Christoph Luedi: Les autorités maliennes n’ont jamais vraiment repris le contrôle de tout le territoire au nord. Elles sont présentes dans des villes comme Gao et Tombouctou, mais toujours pas à Kidal, ni dans de nombreuses zones rurales encore contrôlées par une multitude de mouvements et groupes armés, à l’origine de la rébellion ou apparus ultérieurement. Certains groupes sont malheureusement encore capables d’actions d’éclat, comme l’attaque du 18 janvier à Gao. L’attentat a fait plus de 70 morts et a été revendiqué par Al-Qaida au Maghreb islamique (AQMI).

– S’agit-il d’un tournant?

– Ces attaques surviennent de manière régulière. Des actes de sabotage ont lieu pour contrer les efforts de mise en œuvre de l’accord de paix signé entre le gouvernement et les deux alliances de mouvements armés – la Plateforme et la Coalition des mouvements de l’Azawad (CMA) – grâce à la médiation internationale sous l’égide de l’Algérie en 2015. L’attaque du 18 janvier a visé des patrouilles mixtes qui cherchent à sécuriser les régions du nord. Certaines parties ont intérêt à ce que cette région échappe à tout contrôle pour des raisons politiques, économiques ou commerciales.

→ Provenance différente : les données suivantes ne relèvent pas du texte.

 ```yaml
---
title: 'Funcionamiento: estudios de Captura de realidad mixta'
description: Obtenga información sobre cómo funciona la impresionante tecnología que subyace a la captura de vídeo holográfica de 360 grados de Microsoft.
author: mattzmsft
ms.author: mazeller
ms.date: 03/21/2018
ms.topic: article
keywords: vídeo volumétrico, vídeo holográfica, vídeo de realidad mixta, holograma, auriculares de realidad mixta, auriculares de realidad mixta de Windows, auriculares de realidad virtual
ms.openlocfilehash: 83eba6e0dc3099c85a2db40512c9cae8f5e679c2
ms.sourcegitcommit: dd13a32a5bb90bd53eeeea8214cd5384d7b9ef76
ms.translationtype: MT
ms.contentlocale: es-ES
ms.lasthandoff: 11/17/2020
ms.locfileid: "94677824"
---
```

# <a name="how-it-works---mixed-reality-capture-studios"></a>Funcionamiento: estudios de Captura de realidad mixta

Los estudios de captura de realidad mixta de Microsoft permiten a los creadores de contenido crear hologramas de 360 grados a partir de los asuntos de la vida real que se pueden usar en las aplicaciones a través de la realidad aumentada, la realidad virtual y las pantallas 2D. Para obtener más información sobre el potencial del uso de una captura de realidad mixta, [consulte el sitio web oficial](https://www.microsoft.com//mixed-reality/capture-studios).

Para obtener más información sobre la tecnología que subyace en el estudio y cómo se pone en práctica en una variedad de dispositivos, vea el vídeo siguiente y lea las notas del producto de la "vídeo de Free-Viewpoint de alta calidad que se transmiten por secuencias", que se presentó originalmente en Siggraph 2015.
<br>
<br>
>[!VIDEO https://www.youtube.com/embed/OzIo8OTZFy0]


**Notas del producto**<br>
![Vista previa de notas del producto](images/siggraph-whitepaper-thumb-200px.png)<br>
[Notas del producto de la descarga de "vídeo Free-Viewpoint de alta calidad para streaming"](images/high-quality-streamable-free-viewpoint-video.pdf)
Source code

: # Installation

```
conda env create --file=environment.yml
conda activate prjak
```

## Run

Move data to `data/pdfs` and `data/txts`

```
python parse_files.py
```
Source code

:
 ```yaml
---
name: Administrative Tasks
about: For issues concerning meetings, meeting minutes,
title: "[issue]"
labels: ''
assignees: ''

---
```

– Le statu quo est-il tenable?

– Cette situation de ni guerre ni paix est surtout dévastatrice pour la population. L’administration n’est pas revenue dans une grande partie du nord, ni dans certaines zones du centre. Les services de base ne sont pas assurés, ce qui augmente la frustration et jette certains Maliens dans les bras des groupes armés. Tous les efforts de la communauté internationale visent à améliorer cette situation, mais il faut reconnaître que les avancées sont très lentes.

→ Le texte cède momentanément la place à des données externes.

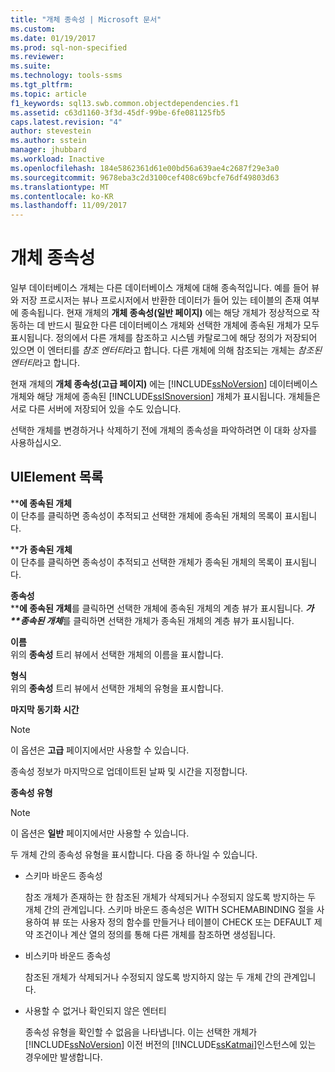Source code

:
 ```yaml
---
title: "개체 종속성 | Microsoft 문서"
ms.custom: 
ms.date: 01/19/2017
ms.prod: sql-non-specified
ms.reviewer: 
ms.suite: 
ms.technology: tools-ssms
ms.tgt_pltfrm: 
ms.topic: article
f1_keywords: sql13.swb.common.objectdependencies.f1
ms.assetid: c63d1160-3f3d-45df-99be-6fe081125fb5
caps.latest.revision: "4"
author: stevestein
ms.author: sstein
manager: jhubbard
ms.workload: Inactive
ms.openlocfilehash: 184e5862361d61e00bd56a639ae4c2687f29e3a0
ms.sourcegitcommit: 9678eba3c2d3100cef408c69bcfe76df49803d63
ms.translationtype: MT
ms.contentlocale: ko-KR
ms.lasthandoff: 11/09/2017
---
```

# <a name="object-dependencies"></a>개체 종속성
일부 데이터베이스 개체는 다른 데이터베이스 개체에 대해 종속적입니다. 예를 들어 뷰와 저장 프로시저는 뷰나 프로시저에서 반환한 데이터가 들어 있는 테이블의 존재 여부에 종속됩니다. 현재 개체의 **개체 종속성(일반 페이지)** 에는 해당 개체가 정상적으로 작동하는 데 반드시 필요한 다른 데이터베이스 개체와 선택한 개체에 종속된 개체가 모두 표시됩니다. 정의에서 다른 개체를 참조하고 시스템 카탈로그에 해당 정의가 저장되어 있으면 이 엔터티를 *참조 엔터티*라고 합니다. 다른 개체에 의해 참조되는 개체는 *참조된 엔터티*라고 합니다.  
  
현재 개체의 **개체 종속성(고급 페이지)** 에는 [!INCLUDE[ssNoVersion](../../includes/ssnoversion_md.md)] 데이터베이스 개체와 해당 개체에 종속된 [!INCLUDE[ssISnoversion](../../includes/ssisnoversion_md.md)] 개체가 표시됩니다. 개체들은 서로 다른 서버에 저장되어 있을 수도 있습니다.  
  
선택한 개체를 변경하거나 삭제하기 전에 개체의 종속성을 파악하려면 이 대화 상자를 사용하십시오.  
  
## <a name="uielement-list"></a>UIElement 목록  
*<selected object>***에 종속된 개체**  
이 단추를 클릭하면 종속성이 추적되고 선택한 개체에 종속된 개체의 목록이 표시됩니다.  
  
*<selected object>***가** **종속된 개체**  
이 단추를 클릭하면 종속성이 추적되고 선택한 개체가 종속된 개체의 목록이 표시됩니다.  
  
**종속성**  
*<selected object>***에 종속된 개체**를 클릭하면 선택한 개체에 종속된 개체의 계층 뷰가 표시됩니다. *<selected object>***가 **종속된 개체****를 클릭하면 선택한 개체가 종속된 개체의 계층 뷰가 표시됩니다.  
  
**이름**  
위의 **종속성** 트리 뷰에서 선택한 개체의 이름을 표시합니다.  
  
**형식**  
위의 **종속성** 트리 뷰에서 선택한 개체의 유형을 표시합니다.  
  
**마지막 동기화 시간**  
> [!NOTE]  
> 이 옵션은 **고급** 페이지에서만 사용할 수 있습니다.  
  
종속성 정보가 마지막으로 업데이트된 날짜 및 시간을 지정합니다.  
  
**종속성 유형**  
> [!NOTE]  
> 이 옵션은 **일반** 페이지에서만 사용할 수 있습니다.  
  
두 개체 간의 종속성 유형을 표시합니다. 다음 중 하나일 수 있습니다.  
  
-   스키마 바운드 종속성  
  
    참조 개체가 존재하는 한 참조된 개체가 삭제되거나 수정되지 않도록 방지하는 두 개체 간의 관계입니다. 스키마 바운드 종속성은 WITH SCHEMABINDING 절을 사용하여 뷰 또는 사용자 정의 함수를 만들거나 테이블이 CHECK 또는 DEFAULT 제약 조건이나 계산 열의 정의를 통해 다른 개체를 참조하면 생성됩니다.  
  
-   비스키마 바운드 종속성  
  
    참조된 개체가 삭제되거나 수정되지 않도록 방지하지 않는 두 개체 간의 관계입니다.  
  
-   사용할 수 없거나 확인되지 않은 엔터티  
  
    종속성 유형을 확인할 수 없음을 나타냅니다. 이는 선택한 개체가 [!INCLUDE[ssNoVersion](../../includes/ssnoversion_md.md)] 이전 버전의 [!INCLUDE[ssKatmai](../../includes/sskatmai_md.md)]인스턴스에 있는 경우에만 발생합니다.  
  

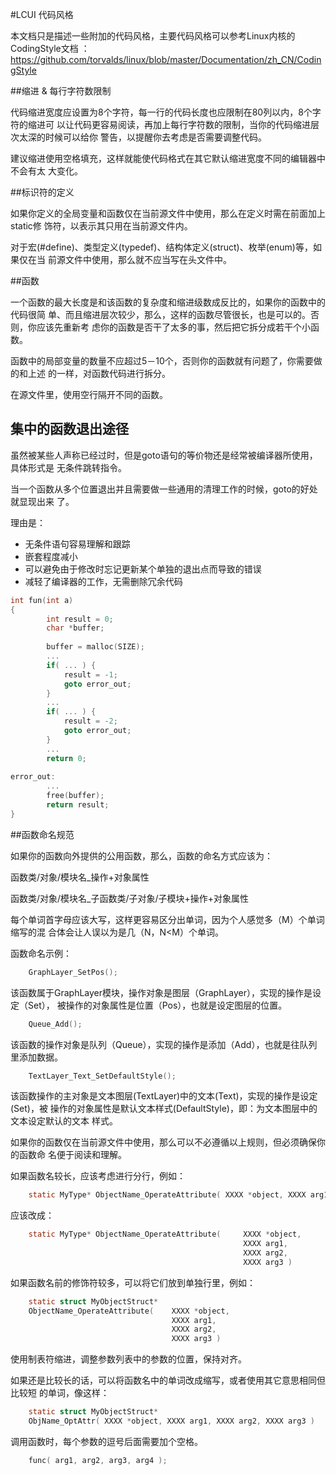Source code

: #LCUI 代码风格

本文档只是描述一些附加的代码风格，主要代码风格可以参考Linux内核的CodingStyle文档
：https://github.com/torvalds/linux/blob/master/Documentation/zh_CN/CodingStyle

##缩进 & 每行字符数限制

代码缩进宽度应设置为8个字符，每一行的代码长度也应限制在80列以内，8个字符的缩进可
以让代码更容易阅读，再加上每行字符数的限制，当你的代码缩进层次太深的时候可以给你
警告，以提醒你去考虑是否需要调整代码。

建议缩进使用空格填充，这样就能使代码格式在其它默认缩进宽度不同的编辑器中不会有太
大变化。

##标识符的定义

如果你定义的全局变量和函数仅在当前源文件中使用，那么在定义时需在前面加上static修
饰符，以表示其只用在当前源文件内。

对于宏(#define)、类型定义(typedef)、结构体定义(struct)、枚举(enum)等，如果仅在当
前源文件中使用，那么就不应当写在头文件中。

##函数

一个函数的最大长度是和该函数的复杂度和缩进级数成反比的，如果你的函数中的代码很简
单、而且缩进层次较少，那么，这样的函数尽管很长，也是可以的。否则，你应该先重新考
虑你的函数是否干了太多的事，然后把它拆分成若干个小函数。

函数中的局部变量的数量不应超过5－10个，否则你的函数就有问题了，你需要做的和上述
的一样，对函数代码进行拆分。

在源文件里，使用空行隔开不同的函数。

## 集中的函数退出途径

虽然被某些人声称已经过时，但是goto语句的等价物还是经常被编译器所使用，具体形式是
无条件跳转指令。

当一个函数从多个位置退出并且需要做一些通用的清理工作的时候，goto的好处就显现出来
了。

理由是：

- 无条件语句容易理解和跟踪
- 嵌套程度减小
- 可以避免由于修改时忘记更新某个单独的退出点而导致的错误
- 减轻了编译器的工作，无需删除冗余代码

```c
int fun(int a)
{
        int result = 0;
        char *buffer;
        
        buffer = malloc(SIZE);
        ...
        if( ... ) {
            result = -1;
            goto error_out;
        }
        ...
        if( ... ) {
            result = -2;
            goto error_out;
        }
        ...
        return 0;
        
error_out:
        ...
        free(buffer);
        return result;
}

```


##函数命名规范

如果你的函数向外提供的公用函数，那么，函数的命名方式应该为：

函数类/对象/模块名_操作+对象属性

函数类/对象/模块名_子函数类/子对象/子模块+操作+对象属性

每个单词首字母应该大写，这样更容易区分出单词，因为个人感觉多（M）个单词缩写的混
合体会让人误以为是几（N，N<M）个单词。

函数命名示例：

```c
    GraphLayer_SetPos();
```

该函数属于GraphLayer模块，操作对象是图层（GraphLayer），实现的操作是设定（Set），
被操作的对象属性是位置（Pos），也就是设定图层的位置。

```c
    Queue_Add();
```

该函数的操作对象是队列（Queue），实现的操作是添加（Add），也就是往队列里添加数据。

```c
    TextLayer_Text_SetDefaultStyle();
```
        
该函数操作的主对象是文本图层(TextLayer)中的文本(Text)，实现的操作是设定(Set)，被
操作的对象属性是默认文本样式(DefaultStyle)，即：为文本图层中的文本设定默认的文本
样式。

如果你的函数仅在当前源文件中使用，那么可以不必遵循以上规则，但必须确保你的函数命
名便于阅读和理解。

如果函数名较长，应该考虑进行分行，例如：

```c
    static MyType* ObjectName_OperateAttribute( XXXX *object, XXXX arg1, XXXX arg2, XXXX arg3 )
```

应该改成：

```c
    static MyType* ObjectName_OperateAttribute(     XXXX *object,
                                                    XXXX arg1,
                                                    XXXX arg2,
                                                    XXXX arg3 )
```

如果函数名前的修饰符较多，可以将它们放到单独行里，例如：

```c
    static struct MyObjectStruct* 
    ObjectName_OperateAttribute(    XXXX *object,
                                    XXXX arg1,
                                    XXXX arg2,
                                    XXXX arg3 )
```

使用制表符缩进，调整参数列表中的参数的位置，保持对齐。

如果还是比较长的话，可以将函数名中的单词改成缩写，或者使用其它意思相同但比较短
的单词，像这样：

```c
    static struct MyObjectStruct* 
    ObjName_OptAttr( XXXX *object, XXXX arg1, XXXX arg2, XXXX arg3 )
```

调用函数时，每个参数的逗号后面需要加个空格。

```c
    func( arg1, arg2, arg3, arg4 );
```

– Le CICR se substitue-t-il à l’Etat malien?

– Nous y sommes contraints dans certaines zones, même si nous préférons agir en soutien des autorités. A Kidal, nous avions transféré l’approvisionnement d’eau à l’entreprise publique. Mais nous avons dû assumer à nouveau ce service en 2014, quand les fonctionnaires ont fui les combats qui avaient repris. Actuellement, nous sommes à nouveau en train de transférer ce projet. Les campagnes de vaccination annuelles sont un autre exemple: cette année, elles ont concerné plus de trois millions de têtes de bétail dans tout le nord du pays, en coordination avec les autorités.

– Avez-vous toujours des contacts avec des groupes djihadistes?

– Nous avions noué ces contacts en 2012 quand AQMI, Ansar Eddine (groupe djihadiste d’obédience salafiste) et le Mujao (mouvement terroriste issu d’AQMI) occupaient le nord du Mali. Le CICR avait choisi de rester sur place auprès de la population. Le dialogue avec tous les acteurs du conflit est une condition essentielle pour notre sécurité. Toutefois, aucun délégué du CICR avec un passeport OCDE ne travaille dans le nord. Le risque de prise d’otage est trop élevé.

– AQMI détient toujours plusieurs otages, dont la Suissesse Béatrice Stockly, enlevée à Tombouctou en janvier 2016. Travaillez-vous à sa libération?

– Non, nous n’avons pas été sollicités.